Si eu tivesse de tratar da personalidade politica do ex-primeiro ministro portuguez antes de ter deante dos olhos a série de entrevistas que ahi está, não o chamaria pura e simplesmente um democrata. Democrata e democracia são, em nosso tempo, expressões vagas, imprecisas, e, por isso, incolores, tão amplo o sentido que as conveniencias partidarias lhe emprestaram, sobretudo nas nossas jovens republicas da America Latina, e tão numerosos e evidentes têm sido os contrabandos de idéas e interesses sob esses rotulos honestos.
Recordando o seu passado republicano e as idéas que elle sustentou, teriamos preferido situal-o entre os authenticos jacobinos, cuja caracteristica fundamental é o culto da autoridade soberana do Estado, a necessidade da submissão de todos á lei, que emana da vontade popular, expressa através da igualdade politica, sem que se attenda ás differenciações de ordem economica e social. [...]

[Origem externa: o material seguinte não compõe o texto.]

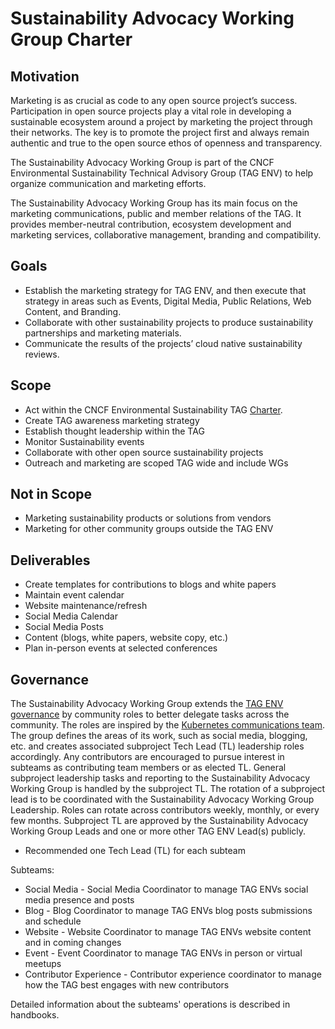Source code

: # Sustainability Advocacy Working Group Charter

## Motivation

Marketing is as crucial as code to any open source project’s success. Participation in open source projects play a vital role in developing a sustainable ecosystem around a project by marketing the project through their networks. The key is to promote the project first and always remain authentic and true to the open source ethos of openness and transparency.

The Sustainability Advocacy Working Group is part of the CNCF Environmental Sustainability Technical Advisory Group (TAG ENV) to help organize communication and marketing efforts.

The Sustainability Advocacy Working Group has its main focus on the marketing communications, public and member relations of the TAG. It provides member-neutral contribution, ecosystem development and marketing services, collaborative management, branding and compatibility.

## Goals

- Establish the marketing strategy for TAG ENV, and then execute that strategy in areas such as Events, Digital Media, Public Relations, Web Content, and Branding.
- Collaborate with other sustainability projects to produce sustainability partnerships and marketing materials.
- Communicate the results of the projects’ cloud native sustainability reviews.

## Scope

- Act within the CNCF Environmental Sustainability TAG [Charter](https://github.com/cncf/tag-env-sustainability/blob/main/charter.md).
- Create TAG awareness marketing strategy
- Establish thought leadership within the TAG
- Monitor Sustainability events
- Collaborate with other open source sustainability projects
- Outreach and marketing are scoped TAG wide and include WGs

## Not in Scope

- Marketing sustainability products or solutions from vendors
- Marketing for other community groups outside the TAG ENV

## Deliverables

- Create templates for contributions to blogs and white papers
- Maintain event calendar
- Website maintenance/refresh
- Social Media Calendar
- Social Media Posts
- Content (blogs, white papers, website copy, etc.)
- Plan in-person events at selected conferences

## Governance
<!-- cSpell:ignore subteam, subteams -->
The Sustainability Advocacy Working Group extends the [TAG ENV governance](https://github.com/cncf/tag-env-sustainability/tree/main/governance) by community roles to better delegate tasks across the community. The roles are inspired by the [Kubernetes communications team](https://github.com/kubernetes/community/tree/master/communication/contributor-comms/role-handbooks). The group defines the areas of its work, such as social media, blogging, etc. and creates associated subproject Tech Lead (TL) leadership roles accordingly. Any contributors are encouraged to pursue interest in subteams as contributing team members or as elected TL. General subproject leadership tasks and reporting to the Sustainability Advocacy Working Group is handled by the subproject TL. The rotation of a subproject lead is to be coordinated with the Sustainability Advocacy Working Group Leadership. Roles can rotate across contributors weekly, monthly, or every few months. Subproject TL are approved by the Sustainability Advocacy Working Group Leads and one or more other TAG ENV Lead(s) publicly.

- Recommended one Tech Lead (TL) for each subteam

Subteams:

- Social Media - Social Media Coordinator to manage TAG ENVs social media presence and posts
- Blog - Blog Coordinator to manage TAG ENVs blog posts submissions and schedule
- Website - Website Coordinator to manage TAG ENVs website content and in coming changes
- Event - Event Coordinator to manage TAG ENVs in person or virtual meetups
- Contributor Experience - Contributor experience coordinator to manage how the TAG best engages with new contributors

Detailed information about the subteams' operations is described in handbooks.

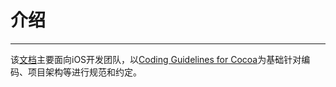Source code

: # 介绍

---

该[文档](https://dklinzh.gitbooks.io/ios-development-guidelines/content/)主要面向iOS开发团队，以[Coding Guidelines for Cocoa](https://developer.apple.com/library/content/documentation/Cocoa/Conceptual/CodingGuidelines/CodingGuidelines.html#//apple_ref/doc/uid/10000146-SW1)为基础针对编码、项目架构等进行规范和约定。

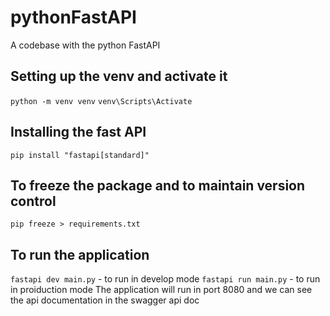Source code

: # pythonFastAPI
A codebase with the python FastAPI 

## Setting up the venv and activate it
`python -m venv venv`
`venv\Scripts\Activate`

## Installing the fast API 
`pip install "fastapi[standard]"`

## To freeze the package and to maintain version control
`pip freeze > requirements.txt`

## To run the application
`fastapi dev main.py` - to run in develop mode
`fastapi run main.py` - to run in proiduction mode
The application will run in port 8080 and we can see the api documentation in the swagger api doc
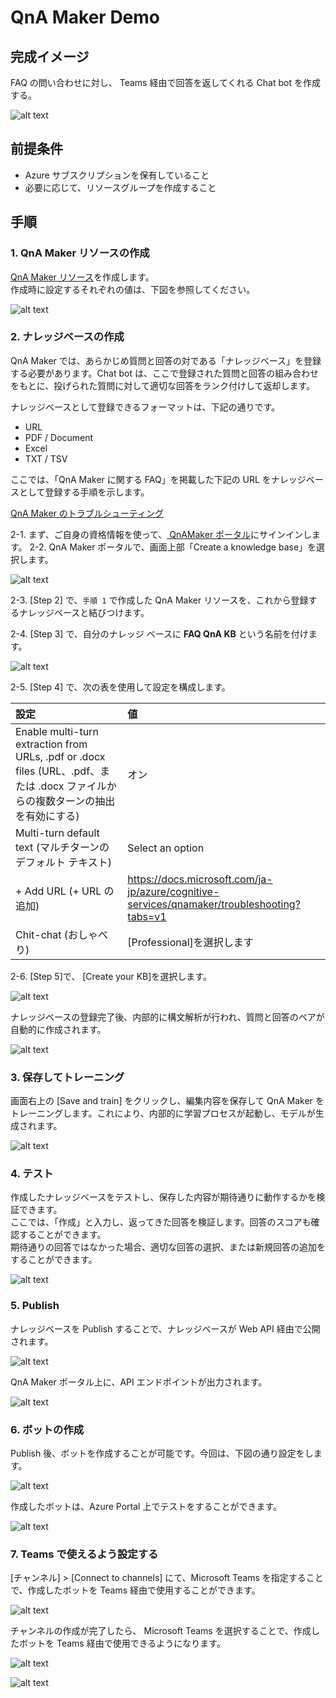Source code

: # QnA Maker Demo

## 完成イメージ

FAQ の問い合わせに対し、 Teams 経由で回答を返してくれる Chat bot を作成する。

![alt text](./images/qna-maker4demo-on-teams.png)

## 前提条件

- Azure サブスクリプションを保有していること
- 必要に応じて、リソースグループを作成すること

## 手順

### 1. QnA Maker リソースの作成

[QnA Maker リソース](https://ms.portal.azure.com/#create/Microsoft.CognitiveServicesQnAMaker)を作成します。<br>
作成時に設定するそれぞれの値は、下図を参照してください。

![alt text](./images/create-qna-maker.png)

### 2. ナレッジベースの作成

QnA Maker では、あらかじめ質問と回答の対である「ナレッジベース」を登録する必要があります。Chat bot は、ここで登録された質問と回答の組み合わせをもとに、投げられた質問に対して適切な回答をランク付けして返却します。

ナレッジベースとして登録できるフォーマットは、下記の通りです。

- URL
- PDF / Document
- Excel
- TXT / TSV

ここでは、「QnA Maker に関する FAQ」を掲載した下記の URL をナレッジベースとして登録する手順を示します。

[QnA Maker のトラブルシューティング](https://docs.microsoft.com/ja-jp/azure/cognitive-services/qnamaker/troubleshooting?tabs=v1)

2-1. まず、ご自身の資格情報を使って、[ QnAMaker ポータル](https://www.qnamaker.ai/)にサインインします。
2-2. QnA Maker ポータルで、画面上部「Create a knowledge base」を選択します。

![alt text](./images/create-a-knowledge-base.png)

2-3. [Step 2] で、`手順 1` で作成した QnA Maker リソースを、これから登録するナレッジベースと結びつけます。

2-4. [Step 3] で、自分のナレッジ ベースに <b>FAQ QnA KB</b> という名前を付けます。

![alt text](./images/create-a-knowledge-base-2-3.png)

2-5. [Step 4] で、次の表を使用して設定を構成します。

| 設定 | 値 |
| :--- | :--- |
| Enable multi-turn extraction from URLs, .pdf or .docx files (URL、.pdf、または .docx ファイルからの複数ターンの抽出を有効にする) | オン |
| Multi-turn default text (マルチターンのデフォルト テキスト) | Select an option |
| + Add URL (+ URL の追加) | https://docs.microsoft.com/ja-jp/azure/cognitive-services/qnamaker/troubleshooting?tabs=v1 |
| Chit-chat (おしゃべり) | [Professional]を選択します |

2-6. [Step 5]で、 [Create your KB]を選択します。

![alt text](./images/create-a-knowledge-base-4-5.png)

ナレッジベースの登録完了後、内部的に構文解析が行われ、質問と回答のペアが自動的に作成されます。

![alt text](./images/knowledge-base.png)

### 3. 保存してトレーニング

画面右上の [Save and train] をクリックし、編集内容を保存して QnA Maker をトレーニングします。これにより、内部的に学習プロセスが起動し、モデルが生成されます。

![alt text](./images/save-and-train.png)

### 4. テスト

作成したナレッジベースをテストし、保存した内容が期待通りに動作するかを検証できます。<br>
ここでは、「作成」と入力し、返ってきた回答を検証します。回答のスコアも確認することができます。<br>
期待通りの回答ではなかった場合、適切な回答の選択、または新規回答の追加をすることができます。

![alt text](./images/test-create.png)

### 5. Publish

ナレッジベースを Publish することで、ナレッジベースが Web API 経由で公開されます。

![alt text](./images/qna-maker-publish.png)

QnA Maker ポータル上に、API エンドポイントが出力されます。

![alt text](./images/qna-maker-after-publish.png)

### 6. ボットの作成

Publish 後、ボットを作成することが可能です。今回は、下図の通り設定をします。

![alt text](./images/web-app-bot.png)

作成したボットは、Azure Portal 上でテストをすることができます。

![alt text](./images/web-chat-test.png)

### 7. Teams で使えるよう設定する

[チャンネル] > [Connect to channels] にて、Microsoft Teams を指定することで、作成したボットを Teams 経由で使用することができます。

![alt text](./images/publish-teams.png)

チャンネルの作成が完了したら、 Microsoft Teams を選択することで、作成したボットを Teams 経由で使用できるようになります。

![alt text](./images/teams.png)

![alt text](./images/qna-maker4demo-on-teams.png)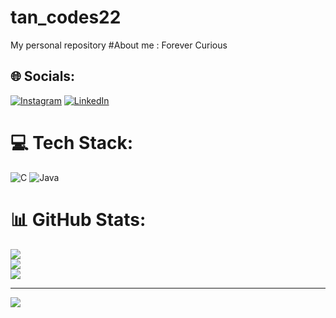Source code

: # tan_codes22
My personal repository
#About me : Forever Curious


## 🌐 Socials:
[![Instagram](https://img.shields.io/badge/Instagram-%23E4405F.svg?logo=Instagram&logoColor=white)](https://instagram.com/tanisha_gotadke) [![LinkedIn](https://img.shields.io/badge/LinkedIn-%230077B5.svg?logo=linkedin&logoColor=white)](https://linkedin.com/in/tanishagotadke) 

# 💻 Tech Stack:
![C](https://img.shields.io/badge/c-%2300599C.svg?style=for-the-badge&logo=c&logoColor=white) ![Java](https://img.shields.io/badge/java-%23ED8B00.svg?style=for-the-badge&logo=java&logoColor=white)
# 📊 GitHub Stats:
![](https://github-readme-stats.vercel.app/api?username=tan-codes22&theme=merko&hide_border=false&include_all_commits=true&count_private=true)<br/>
![](https://github-readme-streak-stats.herokuapp.com/?user=tan-codes22&theme=merko&hide_border=false)<br/>
![](https://github-readme-stats.vercel.app/api/top-langs/?username=tan-codes22&theme=merko&hide_border=false&include_all_commits=true&count_private=true&layout=compact)

---
[![](https://visitcount.itsvg.in/api?id=tan-codes22&icon=0&color=0)](https://visitcount.itsvg.in)

<!-- Proudly created with GPRM ( https://gprm.itsvg.in ) -->
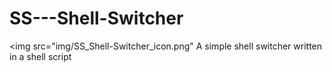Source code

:# SS---Shell-Switcher
<img src="img/SS_Shell-Switcher_icon.png"
A simple shell switcher written in a shell script
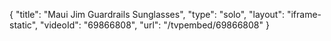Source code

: {
    "title": "Maui Jim Guardrails Sunglasses",
    "type": "solo",
    "layout": "iframe-static",
    "videoId": "69866808",
    "url": "\/tvpembed\/69866808"
}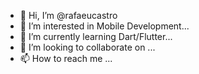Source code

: - 👋 Hi, I’m @rafaeucastro
- 👀 I’m interested in Mobile Development...
- 🌱 I’m currently learning Dart/Flutter...
- 💞️ I’m looking to collaborate on ...
- 📫 How to reach me ...

<!---
rafaeucastro/rafaeucastro is a ✨ special ✨ repository because its `README.md` (this file) appears on your GitHub profile.
You can click the Preview link to take a look at your changes.
--->
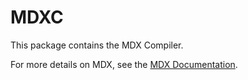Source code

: # MDXC

This package contains the MDX Compiler.

For more details on MDX, see the [MDX Documentation](mdxc.reactarmory.com).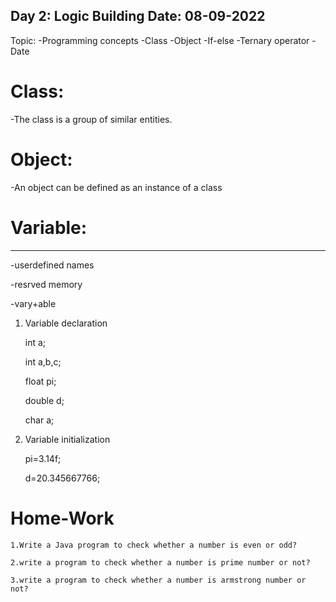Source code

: Day 2: Logic Building
Date: 08-09-2022
---------------------------------------------------
  Topic:
    -Programming concepts
    -Class
    -Object
    -If-else
    -Ternary operator
    -Date


# Class: 
-The class is a group of similar entities.

		
# Object:
-An object can be defined as an instance of a class	

# Variable:
---------

  -userdefined names
  
  -resrved memory
  
  -vary+able	

1. Variable declaration

    int a;
    
    int a,b,c;
    
    float pi;
    
    double d;
    
    char a;


2. Variable initialization

    pi=3.14f;
    
    d=20.345667766;
    
# Home-Work

	1.Write a Java program to check whether a number is even or odd?
	
	2.write a program to check whether a number is prime number or not?
	
	3.write a program to check whether a number is armstrong number or not?
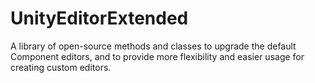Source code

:# UnityEditorExtended
A library of open-source methods and classes to upgrade the default Component editors, and to provide more flexibility and easier usage for creating custom editors.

O estatismo exagerado que caracteriza a nossa época é levado a suffocar as liberdades individuaes. O sr. Salazar repete as variações do sr. Mussolini sobre as relações entre liberdade e autoridade, que, aliás, em si, não têm nada de novo.
As theorizações fascistas, o esforço pela creação de uma physionomia propria para o fascismo, estão consubstanciadas na exposição doutrinaria redigida pelo Duce para a Encyclopedia Italiana:
"Tudo no Estado, nada contra o Estado, nada fóra do Estado". (Discurso no Scala de Milão). [...]
O sr. Oliveira Salazar é partidario intransigente desse estaismo fascista. Sob a sua immediata direcção organiza-se em Portugal um movimento corporativista, nos moldes do syndicalismo burocratico italiano. Mas haverá consições, na republica portugueza, para a victoria desse movimento? E a dictadura militar qu governa o paiz será capaz dessa tarefa? Eis uma these interessante e opportuna que aos pensadores e homens de estado portuguezes, que conhecem de parto a situação politico-social do paiz, incumbe responder."
(Excerto do Prefacio)
"O Hotel Vernet, situado na rua do mesmo nome, que atravessa os Champs Elysées na altura de Georges V, é um dos mais curiosos de Paris. Ali se hospedam estrangeiros apenas. É um hotel caro e familiar. Ha antigos presidentes e mesmo reis dos paizes mais remotos. [...]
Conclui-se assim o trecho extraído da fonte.